Examples of guest signatures, including “Jesus Christ” (L) and an enthusiastic video gamer (R).
Click images to enlarge.

Like so many things in this inspiring building, the guest book is humbling. Distinguished visitors, scholars, and schoolchildren have walked through this place and left their mark. The pages are filling up again, and I hope to be able to place another, equally impressive volume, in its place. I began this project thinking I would highlight some of the most interesting entries. I was charmed by the young child from “SUMSET HILL” [sic] and intrigued by non-Roman scripts I could not even identify. I wondered what would motivate a person to draw a big heart around their name in such a formal setting, and I spent a lot of time looking for the name “Don Johnson,” who allegedly signed the book during his days as a student here at KU. In the end, although I could not pick a favorite, I spent much time leafing through the pages and I encourage you to do the same the next time you visit the library.

Beth M. Whittaker
Assistant Dean of Distinctive Collections
Director, Kenneth Spencer Research Library

The Littlest Researchers

May 23rd, 2013

For the last two years, I’ve had the joy of leading a tour for a group of very energetic library users, a group that will not need to create Aeon accounts, but does need to be reminded to use their walking feet. I’m talking about the Lawrence Community Nursery School, a cooperative preschool that has existed since the 1940s. In addition to being the school where my children attend(ed) preschool, LCNS has another special relationship with the Kenneth Spencer Research Library. Like many community and civic organizations, the co-op gives their historical archives to the Kansas Collection. In fact, during the school’s last parent work day, I picked up a new accession of records that will soon be added to our collection (RH MS 616).

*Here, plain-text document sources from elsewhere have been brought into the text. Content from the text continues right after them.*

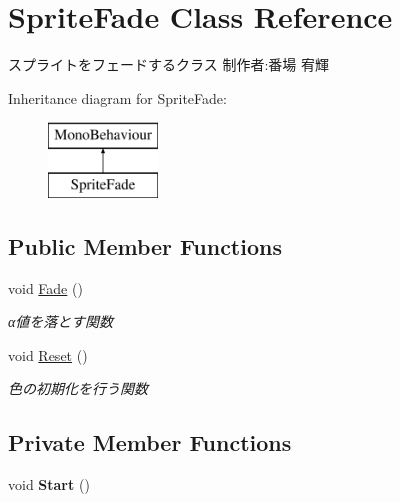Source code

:\hypertarget{class_sprite_fade}{}\section{Sprite\+Fade Class Reference}
\label{class_sprite_fade}


スプライトをフェードするクラス 制作者\+:番場 宥輝  


Inheritance diagram for Sprite\+Fade\+:\begin{figure}[H]
\begin{center}
\leavevmode
\includegraphics[height=2.000000cm]{class_sprite_fade}
\end{center}
\end{figure}
\subsection*{Public Member Functions}
\begin{DoxyCompactItemize}
\item 
void \hyperlink{class_sprite_fade_acf3e6391bf02c5f324e73b21856533b9}{Fade} ()
\begin{DoxyCompactList}\small\item\em α値を落とす関数 \end{DoxyCompactList}\item 
void \hyperlink{class_sprite_fade_ad53e994f9ff104a538660e50bf6491ed}{Reset} ()
\begin{DoxyCompactList}\small\item\em 色の初期化を行う関数 \end{DoxyCompactList}\end{DoxyCompactItemize}
\subsection*{Private Member Functions}
\begin{DoxyCompactItemize}
\item 
\mbox{\label{class_sprite_fade_a692446031a54057ada819bd2212ca270}} 
void {\bfseries Start} ()
\end{DoxyCompactItemize}
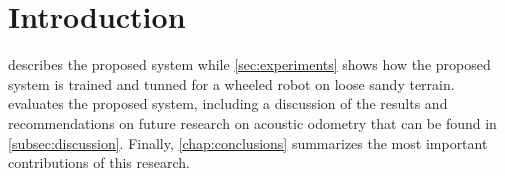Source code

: 
\section{Introduction} \label{sec:introduction}





 describes the proposed system while \cref{sec:experiments}
shows how the proposed system is trained and tunned for a wheeled robot on
loose sandy terrain.  evaluates the proposed system,
including a discussion of the results and recommendations on future research on
acoustic odometry that can be found in \cref{subsec:discussion}. Finally,
\cref{chap:conclusions} summarizes the most important contributions of this
research.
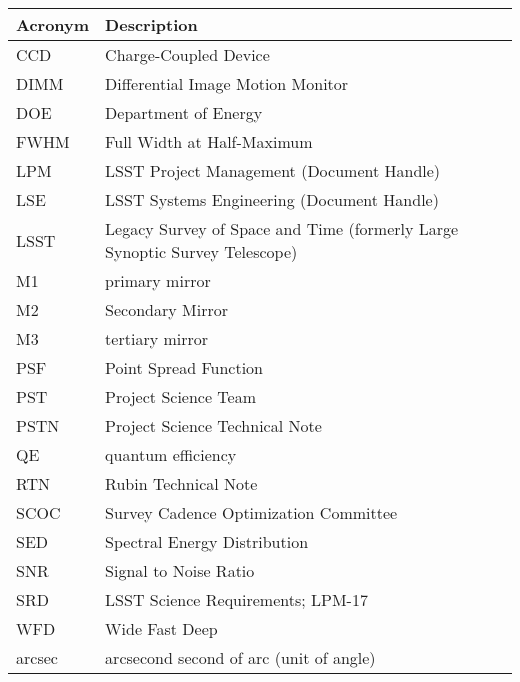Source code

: \addtocounter{table}{-1}
\begin{longtable}{p{}p{}}\hline
\textbf{Acronym} & \textbf{Description}  \\\hline

CCD & Charge-Coupled Device \\\hline
DIMM & Differential Image Motion Monitor \\\hline
DOE & Department of Energy \\\hline
FWHM & Full Width at Half-Maximum \\\hline
LPM & LSST Project Management (Document Handle) \\\hline
LSE & LSST Systems Engineering (Document Handle) \\\hline
LSST & Legacy Survey of Space and Time (formerly Large Synoptic Survey Telescope) \\\hline
M1 & primary mirror \\\hline
M2 & Secondary Mirror \\\hline
M3 & tertiary mirror \\\hline
PSF & Point Spread Function \\\hline
PST & Project Science Team \\\hline
PSTN & Project Science Technical Note \\\hline
QE & quantum efficiency \\\hline
RTN & Rubin Technical Note \\\hline
SCOC & Survey Cadence Optimization Committee \\\hline
SED & Spectral Energy Distribution \\\hline
SNR & Signal to Noise Ratio \\\hline
SRD & LSST Science Requirements; LPM-17 \\\hline
WFD & Wide Fast Deep \\\hline
arcsec & arcsecond second of arc (unit of angle) \\\hline
\end{longtable}
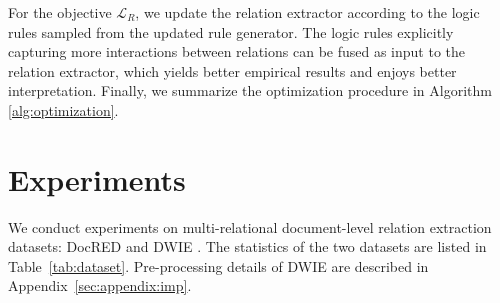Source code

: \documentclass[11pt]{article}
\begin{document}
For the objective $\mathcal{L}_R$, we update the relation extractor according to the logic rules sampled from the updated rule generator. 
The logic rules explicitly capturing more interactions between relations can be fused as input to the relation extractor,
which yields better empirical results and enjoys better interpretation.
Finally, we summarize the optimization procedure in Algorithm \ref{alg:optimization}.










































































 
\section{Experiments}
\label{sec:exp}

We conduct experiments on multi-relational document-level relation extraction datasets: DocRED \cite{yao-etal-2019-docred} and DWIE \cite{zaporojets2020dwie}. The statistics of the two datasets are listed in Table~\ref{tab:dataset}. Pre-processing details of DWIE are described in Appendix~\ref{sec:appendix:imp}.
\end{document}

Lawrence Community Nursery School visit

Students from the Lawrence Community Nursery School examine historic
photograph albums from the Kansas Collection.

It’s always exciting, when giving a tour of the building, to see what holds a particular group’s attention. This is even more the case when the group in question has an average age of 4.5 years old. This year, fewer children wanted to touch the 4000 year old clay tablets than to page through the photo albums to see what the playground used to look like. The horn books, which generally elicit audible squeals once their purpose is understood, seemed strangely uninteresting this time around. And, of course, the 100 Years of Jayhawks: 1912-2012 exhibit, complete with cardboard Jayhawks, was hard to compete with.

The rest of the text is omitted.